• _What this task involves_
Please reproduce the listing below exactly, leaving out every picture.

• _Data provided_
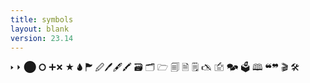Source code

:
 ```yaml
---
title: symbols
layout: blank
version: 23.14
---
```


🢒 ⏵
⬤
🞅
🞦🞭
★
🌢
🏲
🖉🖊🖋🖍
🗃
🗂
🗁
🗐
🗎
🗒
🖎
🖆
🗫
🗳
🕮
❝❞
🎬
🛠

• _Output of the exercise_
Source code

:
 ```yaml
---
title: symbols
layout: blank
version: 23.14
---
```


🢒 ⏵
⬤
🞅
🞦🞭
★
🌢
🏲
🖉🖊🖋🖍
🗃
🗂
🗁
🗐
🗎
🗒
🖎
🖆
🗫
🗳
🕮
❝❞
🎬
🛠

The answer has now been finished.